Leo Panitch, perhaps Canada’s best known socialist political scientist both inside the country and abroad, as well as a social activist and an inspiration to generations of students and activists, passed away in Toronto on December 19, 2020. He was a victim of COVID-19, with which he was infected while in hospital being treated for multiple myeloma.
Leo’s knowledge of Marxist theory, political economy analysis, and labour and socialist history was daunting. But he combined academic rigour with a passion for spreading the word about social injustices and the possibilities for a better world for working people. He was happy to talk to almost any audience, particularly labour audiences, and engage in conversation with people about their lives and ideas. One on one, he was a good listener, who was down to earth, humorous, compassionate, and supportive.
Leo was the second son of immigrant Jewish working-class parents in North Winnipeg, the home of the Winnipeg General Strike, and a socialist hotbed for many years thereafter. His dad worked blue-collar jobs in the fur trade and was elected to leadership positions in his union. Influenced by his parents and his milieu, Leo developed socialist perspectives at a young age. Those were cemented by his studies at the University of Manitoba and then the London School of Economics, where he earned his PhD.
A professor of political science at Carleton University (1972 to 1984) and then at York University till his retirement, Panitch established himself as a leading Canadian left-wing scholar with the publication of his edited work, The Canadian State, in 1977. Eight other books followed that analyzed the struggles for workers’ rights and for socialism in Canada, the United Kingdom, and beyond. As the editor of the annual Socialist Register from 1984 to his passing, Panitch assembled writings by the world’s leading scholars on issues regarding the struggles of working people and oppressed peoples more generally across the globe.
His historical work, with Donald Swartz, From Consent to Coercion: The Assault on Trade Union Freedoms, first published in 1988, is an epic study of state efforts from the 1950s onwards to erode the trade union rights won by workers through wartime and post-war struggles. In an interview posted on the website of the Alberta Labour History Institute, Panitch explores the themes of that book while looking at the larger picture of workers’ struggles in Canada, exemplified by the strike wave of 1919, of which the Winnipeg General Strike was the largest manifestation.
Panitch considered his 2012 book, The Making of Global Capitalism: The Political Economy of American Empire, co-authored with long-time director of the Canadian Auto Workers and lifelong friend, Sam Gindin, his greatest achievement. It argues forcefully against notions that capitalist globalization was inevitable and beneficial, pointing out that it was a carefully planned American strategy to augment the already overwhelming control of its government and globalized corporations of the economic destinies of people across the planet. He and Gindin were founders of an organization called Socialist Project that worked to pull together left-wing scholars and trade union activists to examine events and phenomena from a social class perspective and to propose strategies for overcoming corporate control over the destinies of working people.
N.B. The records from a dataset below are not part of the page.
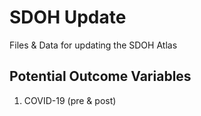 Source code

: # SDOH Update
 Files & Data for updating the SDOH Atlas

## Potential Outcome Variables
1. COVID-19 (pre & post)

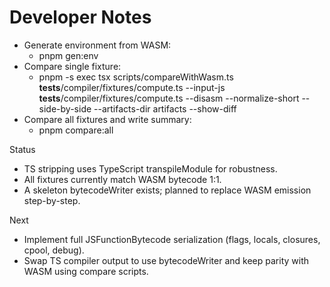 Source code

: # Developer Notes

- Generate environment from WASM:
  - pnpm gen:env
- Compare single fixture:
  - pnpm -s exec tsx scripts/compareWithWasm.ts __tests__/compiler/fixtures/compute.ts --input-js __tests__/compiler/fixtures/compute.ts --disasm --normalize-short --side-by-side --artifacts-dir artifacts --show-diff
- Compare all fixtures and write summary:
  - pnpm compare:all

Status
- TS stripping uses TypeScript transpileModule for robustness.
- All fixtures currently match WASM bytecode 1:1.
- A skeleton bytecodeWriter exists; planned to replace WASM emission step-by-step.

Next
- Implement full JSFunctionBytecode serialization (flags, locals, closures, cpool, debug).
- Swap TS compiler output to use bytecodeWriter and keep parity with WASM using compare scripts.
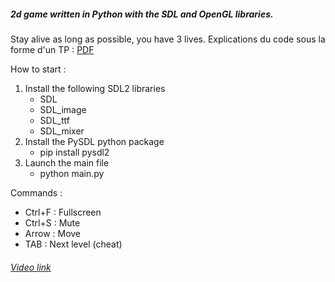 ##### 2d game written in Python with the SDL and OpenGL libraries.
Stay alive as long as possible, you have 3 lives.
Explications du code sous la forme d'un TP : [PDF](https://gitlab.com/ggcow/jeu-python-opengl/-/blob/master/explainations.pdf)

How to start :
1. Install the following SDL2 libraries
    * SDL
    * SDL_image
    * SDL_ttf
    * SDL_mixer
2. Install the PySDL python package
    * pip install pysdl2
3. Launch the main file
    * python main.py

Commands :
* Ctrl+F : Fullscreen
* Ctrl+S : Mute
* Arrow : Move
* TAB : Next level (cheat)

###### [Video link](https://youtu.be/fM9e1LMPsRc)
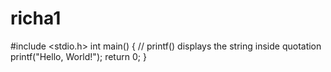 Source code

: # richa1

#include <stdio.h>
int main() {
   // printf() displays the string inside quotation
   printf("Hello, World!");
   return 0;
}



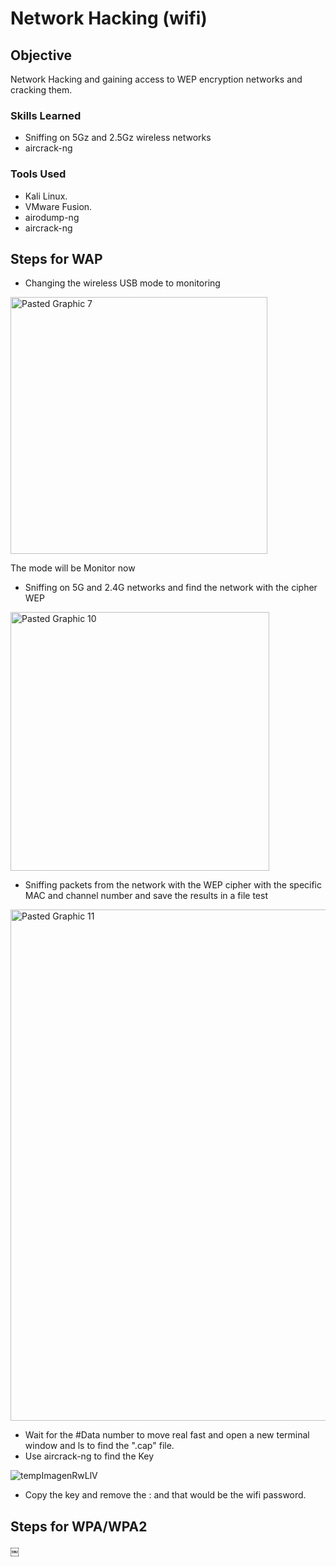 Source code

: # Network Hacking (wifi)

## Objective
Network Hacking and gaining access to WEP encryption networks and cracking them.

### Skills Learned

- Sniffing on 5Gz and 2.5Gz wireless networks
- aircrack-ng
  

### Tools Used

- Kali Linux.
- VMware Fusion.
- airodump-ng
- aircrack-ng

## Steps for WAP

- Changing the wireless USB mode to monitoring
<img width="411" alt="Pasted Graphic 7" src="https://github.com/user-attachments/assets/331fc412-c14a-43f9-92cd-9d5e0591ece8" />


The mode will be Monitor now
- Sniffing on 5G and 2.4G networks and find the network with the cipher WEP
<img width="414" alt="Pasted Graphic 10" src="https://github.com/user-attachments/assets/aca514ea-b534-4d3c-99b0-7a9fcab4786e" />

- Sniffing packets from the network with the WEP cipher with the specific MAC and channel number and save the results in a file test
<img width="818" alt="Pasted Graphic 11" src="https://github.com/user-attachments/assets/755eab9f-7ff2-4114-91fb-a0df3bc51e90" />

- Wait for the #Data number to move real fast and open a new terminal window and ls to find the ".cap" file.
- Use aircrack-ng to find the Key

![tempImagenRwLlV](https://github.com/user-attachments/assets/193415d8-4f1b-4fdc-987e-601ce5c89dee)


- Copy the key and remove the : and that would be the wifi password.

## Steps for WPA/WPA2

￼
A personal note: I always considered Leo a mentor and friend. He was the valedictorian in my high school, three grades ahead of me, and already a spokesperson for social justice causes. I thought of him as the leading voice in our generation for North End Winnipeg’s continuing socialist values. Before finishing my first degree, I worked as assistant editor of Canadian Dimension magazine, published by Cy Gonick, a socialist economist who had greatly influenced both of us as University of Manitoba undergraduates. I stayed with Leo and his wife, Melanie, a disability studies professor at Ryerson University and disabilities activist, as I searched for an apartment when I moved to Ottawa to do some of the research and then the writing for my PhD thesis. With Leo’s encouragement and assistance, I had the amazing luck and honour to publish my first academic article in Leo’s first book, The Canadian State, a runaway bestseller, at his invitation. As was the case for many others, he was extremely supportive of both my scholarly and political efforts throughout my academic career and wonderful to get together with at conferences or just for coffee when I was in Toronto. Like me, he grew up in a house where his parents spoke in Yiddish as often as in English, and he enjoyed conversing in his first language.